Once you have counted the lines below that contain "Rules", give that number and nothing else.

(Beginning of RECORD EXTRACTS)

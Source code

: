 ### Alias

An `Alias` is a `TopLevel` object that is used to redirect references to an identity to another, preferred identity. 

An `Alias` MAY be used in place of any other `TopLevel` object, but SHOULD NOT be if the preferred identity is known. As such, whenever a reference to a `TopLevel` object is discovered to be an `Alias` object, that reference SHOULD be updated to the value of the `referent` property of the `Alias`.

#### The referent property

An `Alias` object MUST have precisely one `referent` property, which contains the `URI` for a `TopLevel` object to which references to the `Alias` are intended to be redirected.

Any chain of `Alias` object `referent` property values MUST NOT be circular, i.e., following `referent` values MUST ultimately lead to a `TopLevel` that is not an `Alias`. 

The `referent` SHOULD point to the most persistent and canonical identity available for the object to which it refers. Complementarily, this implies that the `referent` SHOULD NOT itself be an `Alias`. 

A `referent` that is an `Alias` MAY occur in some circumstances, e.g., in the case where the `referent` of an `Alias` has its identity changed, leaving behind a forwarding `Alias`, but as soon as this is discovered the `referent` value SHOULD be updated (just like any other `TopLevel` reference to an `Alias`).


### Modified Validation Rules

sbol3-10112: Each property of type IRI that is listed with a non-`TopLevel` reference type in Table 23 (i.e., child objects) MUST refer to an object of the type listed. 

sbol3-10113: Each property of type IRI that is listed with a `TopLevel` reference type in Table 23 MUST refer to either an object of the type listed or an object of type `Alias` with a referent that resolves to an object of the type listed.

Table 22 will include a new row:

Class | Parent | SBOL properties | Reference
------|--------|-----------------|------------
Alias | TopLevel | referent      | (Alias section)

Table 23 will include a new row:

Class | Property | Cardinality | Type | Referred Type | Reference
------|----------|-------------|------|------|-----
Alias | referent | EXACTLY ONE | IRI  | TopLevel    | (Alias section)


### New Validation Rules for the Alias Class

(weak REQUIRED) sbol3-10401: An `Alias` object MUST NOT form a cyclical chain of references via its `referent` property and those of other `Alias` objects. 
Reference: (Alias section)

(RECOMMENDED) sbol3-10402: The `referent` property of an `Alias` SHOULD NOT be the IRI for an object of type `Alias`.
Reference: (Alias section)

(End of RECORD EXTRACTS)

### SOLUTION BELOW
2